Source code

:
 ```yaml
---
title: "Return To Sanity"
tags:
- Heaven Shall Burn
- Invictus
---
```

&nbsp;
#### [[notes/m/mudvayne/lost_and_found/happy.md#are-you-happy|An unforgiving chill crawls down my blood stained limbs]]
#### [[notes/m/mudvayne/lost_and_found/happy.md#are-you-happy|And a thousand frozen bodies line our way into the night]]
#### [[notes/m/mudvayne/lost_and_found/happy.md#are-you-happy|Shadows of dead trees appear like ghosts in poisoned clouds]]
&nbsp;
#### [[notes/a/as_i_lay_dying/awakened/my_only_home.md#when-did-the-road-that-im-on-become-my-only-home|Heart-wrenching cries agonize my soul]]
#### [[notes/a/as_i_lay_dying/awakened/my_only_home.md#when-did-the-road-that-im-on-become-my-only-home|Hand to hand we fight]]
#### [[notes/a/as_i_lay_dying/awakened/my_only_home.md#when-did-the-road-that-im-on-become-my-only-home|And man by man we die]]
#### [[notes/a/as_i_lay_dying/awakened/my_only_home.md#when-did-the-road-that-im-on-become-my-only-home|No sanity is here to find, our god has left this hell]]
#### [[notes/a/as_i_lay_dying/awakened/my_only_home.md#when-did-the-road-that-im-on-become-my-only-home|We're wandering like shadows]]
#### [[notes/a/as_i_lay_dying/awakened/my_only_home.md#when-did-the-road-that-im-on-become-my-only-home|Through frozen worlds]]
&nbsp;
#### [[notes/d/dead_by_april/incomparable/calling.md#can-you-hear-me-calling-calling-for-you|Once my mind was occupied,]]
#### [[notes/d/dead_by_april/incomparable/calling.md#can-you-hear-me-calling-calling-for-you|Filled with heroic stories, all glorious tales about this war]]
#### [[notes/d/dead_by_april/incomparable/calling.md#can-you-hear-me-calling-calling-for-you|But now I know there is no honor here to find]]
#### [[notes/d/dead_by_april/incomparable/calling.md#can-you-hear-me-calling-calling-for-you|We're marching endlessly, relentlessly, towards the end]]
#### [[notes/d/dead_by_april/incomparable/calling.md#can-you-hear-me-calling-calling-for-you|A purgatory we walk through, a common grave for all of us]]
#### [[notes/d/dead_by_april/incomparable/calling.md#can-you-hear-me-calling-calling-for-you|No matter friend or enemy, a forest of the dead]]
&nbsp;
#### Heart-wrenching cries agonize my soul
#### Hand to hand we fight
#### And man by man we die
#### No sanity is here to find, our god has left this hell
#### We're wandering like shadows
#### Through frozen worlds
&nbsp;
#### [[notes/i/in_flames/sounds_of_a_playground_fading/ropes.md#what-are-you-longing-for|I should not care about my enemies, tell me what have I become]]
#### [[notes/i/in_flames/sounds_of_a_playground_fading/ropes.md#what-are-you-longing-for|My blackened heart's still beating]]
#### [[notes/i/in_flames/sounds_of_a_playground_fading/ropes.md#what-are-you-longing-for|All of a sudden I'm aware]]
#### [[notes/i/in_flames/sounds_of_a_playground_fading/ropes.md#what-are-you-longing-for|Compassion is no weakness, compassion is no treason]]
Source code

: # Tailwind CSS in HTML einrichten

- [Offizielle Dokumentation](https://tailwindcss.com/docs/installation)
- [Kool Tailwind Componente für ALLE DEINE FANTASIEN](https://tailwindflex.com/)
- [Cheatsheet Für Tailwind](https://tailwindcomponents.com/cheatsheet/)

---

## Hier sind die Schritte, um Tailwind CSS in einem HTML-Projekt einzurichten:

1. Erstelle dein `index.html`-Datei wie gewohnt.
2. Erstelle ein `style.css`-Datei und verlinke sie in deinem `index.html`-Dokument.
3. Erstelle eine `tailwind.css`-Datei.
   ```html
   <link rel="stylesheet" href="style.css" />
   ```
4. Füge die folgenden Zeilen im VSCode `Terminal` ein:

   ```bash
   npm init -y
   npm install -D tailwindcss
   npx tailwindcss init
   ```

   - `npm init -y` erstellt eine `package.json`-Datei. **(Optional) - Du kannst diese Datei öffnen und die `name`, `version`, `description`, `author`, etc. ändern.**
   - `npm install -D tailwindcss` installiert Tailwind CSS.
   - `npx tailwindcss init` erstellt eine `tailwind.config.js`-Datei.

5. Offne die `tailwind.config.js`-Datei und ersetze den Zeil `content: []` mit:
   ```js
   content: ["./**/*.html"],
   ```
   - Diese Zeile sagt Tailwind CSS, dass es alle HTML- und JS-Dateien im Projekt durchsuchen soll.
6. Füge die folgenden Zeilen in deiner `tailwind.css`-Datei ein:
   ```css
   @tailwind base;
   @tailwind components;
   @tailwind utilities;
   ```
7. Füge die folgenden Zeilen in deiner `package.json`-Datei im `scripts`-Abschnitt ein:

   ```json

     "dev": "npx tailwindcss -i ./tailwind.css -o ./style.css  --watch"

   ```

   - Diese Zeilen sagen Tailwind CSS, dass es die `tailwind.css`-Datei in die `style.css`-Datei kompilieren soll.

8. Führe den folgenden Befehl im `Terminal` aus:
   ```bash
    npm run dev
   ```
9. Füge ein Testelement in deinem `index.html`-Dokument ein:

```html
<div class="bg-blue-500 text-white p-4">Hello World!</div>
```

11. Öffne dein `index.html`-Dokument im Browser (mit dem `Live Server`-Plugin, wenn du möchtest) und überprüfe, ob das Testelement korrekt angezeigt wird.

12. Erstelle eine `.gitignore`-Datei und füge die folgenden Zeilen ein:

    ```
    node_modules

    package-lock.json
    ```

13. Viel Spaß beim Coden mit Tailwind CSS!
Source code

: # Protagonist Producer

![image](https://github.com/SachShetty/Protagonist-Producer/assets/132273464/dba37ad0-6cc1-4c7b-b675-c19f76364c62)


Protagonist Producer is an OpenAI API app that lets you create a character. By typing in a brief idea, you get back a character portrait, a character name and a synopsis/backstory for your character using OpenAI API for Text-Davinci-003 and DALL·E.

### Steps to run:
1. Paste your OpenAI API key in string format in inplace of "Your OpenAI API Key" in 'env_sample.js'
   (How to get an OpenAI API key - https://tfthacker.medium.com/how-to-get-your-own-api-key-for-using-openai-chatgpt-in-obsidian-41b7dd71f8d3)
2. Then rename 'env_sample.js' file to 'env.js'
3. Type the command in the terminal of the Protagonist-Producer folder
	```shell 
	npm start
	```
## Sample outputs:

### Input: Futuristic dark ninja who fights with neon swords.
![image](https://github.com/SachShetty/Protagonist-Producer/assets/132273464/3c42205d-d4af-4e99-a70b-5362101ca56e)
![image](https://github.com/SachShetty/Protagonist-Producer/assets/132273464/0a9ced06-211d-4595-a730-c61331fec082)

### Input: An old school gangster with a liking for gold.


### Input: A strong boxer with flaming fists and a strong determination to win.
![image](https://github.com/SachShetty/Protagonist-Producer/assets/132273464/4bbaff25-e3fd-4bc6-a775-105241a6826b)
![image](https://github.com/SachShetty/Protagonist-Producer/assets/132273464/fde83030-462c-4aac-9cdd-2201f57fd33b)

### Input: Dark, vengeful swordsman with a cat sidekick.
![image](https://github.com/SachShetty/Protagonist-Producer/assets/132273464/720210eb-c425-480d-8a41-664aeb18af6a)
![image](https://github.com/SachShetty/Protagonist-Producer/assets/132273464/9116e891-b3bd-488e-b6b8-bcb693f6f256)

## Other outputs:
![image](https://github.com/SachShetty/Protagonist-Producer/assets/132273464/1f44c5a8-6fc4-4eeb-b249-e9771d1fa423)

* _Work instructions_
Word for word, transcribe the data shown above.

* _Written response_
Source code

:
 ```yaml
---
title: "Return To Sanity"
tags:
- Heaven Shall Burn
- Invictus
---
```

&nbsp;
#### [[notes/m/mudvayne/lost_and_found/happy.md#are-you-happy|An unforgiving chill crawls down my blood stained limbs]]
#### [[notes/m/mudvayne/lost_and_found/happy.md#are-you-happy|And a thousand frozen bodies line our way into the night]]
#### [[notes/m/mudvayne/lost_and_found/happy.md#are-you-happy|Shadows of dead trees appear like ghosts in poisoned clouds]]
&nbsp;
#### [[notes/a/as_i_lay_dying/awakened/my_only_home.md#when-did-the-road-that-im-on-become-my-only-home|Heart-wrenching cries agonize my soul]]
#### [[notes/a/as_i_lay_dying/awakened/my_only_home.md#when-did-the-road-that-im-on-become-my-only-home|Hand to hand we fight]]
#### [[notes/a/as_i_lay_dying/awakened/my_only_home.md#when-did-the-road-that-im-on-become-my-only-home|And man by man we die]]
#### [[notes/a/as_i_lay_dying/awakened/my_only_home.md#when-did-the-road-that-im-on-become-my-only-home|No sanity is here to find, our god has left this hell]]
#### [[notes/a/as_i_lay_dying/awakened/my_only_home.md#when-did-the-road-that-im-on-become-my-only-home|We're wandering like shadows]]
#### [[notes/a/as_i_lay_dying/awakened/my_only_home.md#when-did-the-road-that-im-on-become-my-only-home|Through frozen worlds]]
&nbsp;
#### [[notes/d/dead_by_april/incomparable/calling.md#can-you-hear-me-calling-calling-for-you|Once my mind was occupied,]]
#### [[notes/d/dead_by_april/incomparable/calling.md#can-you-hear-me-calling-calling-for-you|Filled with heroic stories, all glorious tales about this war]]
#### [[notes/d/dead_by_april/incomparable/calling.md#can-you-hear-me-calling-calling-for-you|But now I know there is no honor here to find]]
#### [[notes/d/dead_by_april/incomparable/calling.md#can-you-hear-me-calling-calling-for-you|We're marching endlessly, relentlessly, towards the end]]
#### [[notes/d/dead_by_april/incomparable/calling.md#can-you-hear-me-calling-calling-for-you|A purgatory we walk through, a common grave for all of us]]
#### [[notes/d/dead_by_april/incomparable/calling.md#can-you-hear-me-calling-calling-for-you|No matter friend or enemy, a forest of the dead]]
&nbsp;
#### Heart-wrenching cries agonize my soul
#### Hand to hand we fight
#### And man by man we die
#### No sanity is here to find, our god has left this hell
#### We're wandering like shadows
#### Through frozen worlds
&nbsp;
#### [[notes/i/in_flames/sounds_of_a_playground_fading/ropes.md#what-are-you-longing-for|I should not care about my enemies, tell me what have I become]]
#### [[notes/i/in_flames/sounds_of_a_playground_fading/ropes.md#what-are-you-longing-for|My blackened heart's still beating]]
#### [[notes/i/in_flames/sounds_of_a_playground_fading/ropes.md#what-are-you-longing-for|All of a sudden I'm aware]]
#### [[notes/i/in_flames/sounds_of_a_playground_fading/ropes.md#what-are-you-longing-for|Compassion is no weakness, compassion is no treason]]
Source code

: # Tailwind CSS in HTML einrichten

- [Offizielle Dokumentation](https://tailwindcss.com/docs/installation)
- [Kool Tailwind Componente für ALLE DEINE FANTASIEN](https://tailwindflex.com/)
- [Cheatsheet Für Tailwind](https://tailwindcomponents.com/cheatsheet/)

---

## Hier sind die Schritte, um Tailwind CSS in einem HTML-Projekt einzurichten:

1. Erstelle dein `index.html`-Datei wie gewohnt.
2. Erstelle ein `style.css`-Datei und verlinke sie in deinem `index.html`-Dokument.
3. Erstelle eine `tailwind.css`-Datei.
   ```html
   <link rel="stylesheet" href="style.css" />
   ```
4. Füge die folgenden Zeilen im VSCode `Terminal` ein:

   ```bash
   npm init -y
   npm install -D tailwindcss
   npx tailwindcss init
   ```

   - `npm init -y` erstellt eine `package.json`-Datei. **(Optional) - Du kannst diese Datei öffnen und die `name`, `version`, `description`, `author`, etc. ändern.**
   - `npm install -D tailwindcss` installiert Tailwind CSS.
   - `npx tailwindcss init` erstellt eine `tailwind.config.js`-Datei.

5. Offne die `tailwind.config.js`-Datei und ersetze den Zeil `content: []` mit:
   ```js
   content: ["./**/*.html"],
   ```
   - Diese Zeile sagt Tailwind CSS, dass es alle HTML- und JS-Dateien im Projekt durchsuchen soll.
6. Füge die folgenden Zeilen in deiner `tailwind.css`-Datei ein:
   ```css
   @tailwind base;
   @tailwind components;
   @tailwind utilities;
   ```
7. Füge die folgenden Zeilen in deiner `package.json`-Datei im `scripts`-Abschnitt ein:

   ```json

     "dev": "npx tailwindcss -i ./tailwind.css -o ./style.css  --watch"

   ```

   - Diese Zeilen sagen Tailwind CSS, dass es die `tailwind.css`-Datei in die `style.css`-Datei kompilieren soll.

8. Führe den folgenden Befehl im `Terminal` aus:
   ```bash
    npm run dev
   ```
9. Füge ein Testelement in deinem `index.html`-Dokument ein:

```html
<div class="bg-blue-500 text-white p-4">Hello World!</div>
```

11. Öffne dein `index.html`-Dokument im Browser (mit dem `Live Server`-Plugin, wenn du möchtest) und überprüfe, ob das Testelement korrekt angezeigt wird.

12. Erstelle eine `.gitignore`-Datei und füge die folgenden Zeilen ein:

    ```
    node_modules

    package-lock.json
    ```

13. Viel Spaß beim Coden mit Tailwind CSS!
Source code

: # Protagonist Producer

![image](https://github.com/SachShetty/Protagonist-Producer/assets/132273464/dba37ad0-6cc1-4c7b-b675-c19f76364c62)


Protagonist Producer is an OpenAI API app that lets you create a character. By typing in a brief idea, you get back a character portrait, a character name and a synopsis/backstory for your character using OpenAI API for Text-Davinci-003 and DALL·E.

### Steps to run:
1. Paste your OpenAI API key in string format in inplace of "Your OpenAI API Key" in 'env_sample.js'
   (How to get an OpenAI API key - https://tfthacker.medium.com/how-to-get-your-own-api-key-for-using-openai-chatgpt-in-obsidian-41b7dd71f8d3)
2. Then rename 'env_sample.js' file to 'env.js'
3. Type the command in the terminal of the Protagonist-Producer folder
	```shell 
	npm start
	```
## Sample outputs:

### Input: Futuristic dark ninja who fights with neon swords.
![image](https://github.com/SachShetty/Protagonist-Producer/assets/132273464/3c42205d-d4af-4e99-a70b-5362101ca56e)
![image](https://github.com/SachShetty/Protagonist-Producer/assets/132273464/0a9ced06-211d-4595-a730-c61331fec082)

### Input: An old school gangster with a liking for gold.


### Input: A strong boxer with flaming fists and a strong determination to win.
![image](https://github.com/SachShetty/Protagonist-Producer/assets/132273464/4bbaff25-e3fd-4bc6-a775-105241a6826b)
![image](https://github.com/SachShetty/Protagonist-Producer/assets/132273464/fde83030-462c-4aac-9cdd-2201f57fd33b)

### Input: Dark, vengeful swordsman with a cat sidekick.
![image](https://github.com/SachShetty/Protagonist-Producer/assets/132273464/720210eb-c425-480d-8a41-664aeb18af6a)
![image](https://github.com/SachShetty/Protagonist-Producer/assets/132273464/9116e891-b3bd-488e-b6b8-bcb693f6f256)

## Other outputs:
![image](https://github.com/SachShetty/Protagonist-Producer/assets/132273464/1f44c5a8-6fc4-4eeb-b249-e9771d1fa423)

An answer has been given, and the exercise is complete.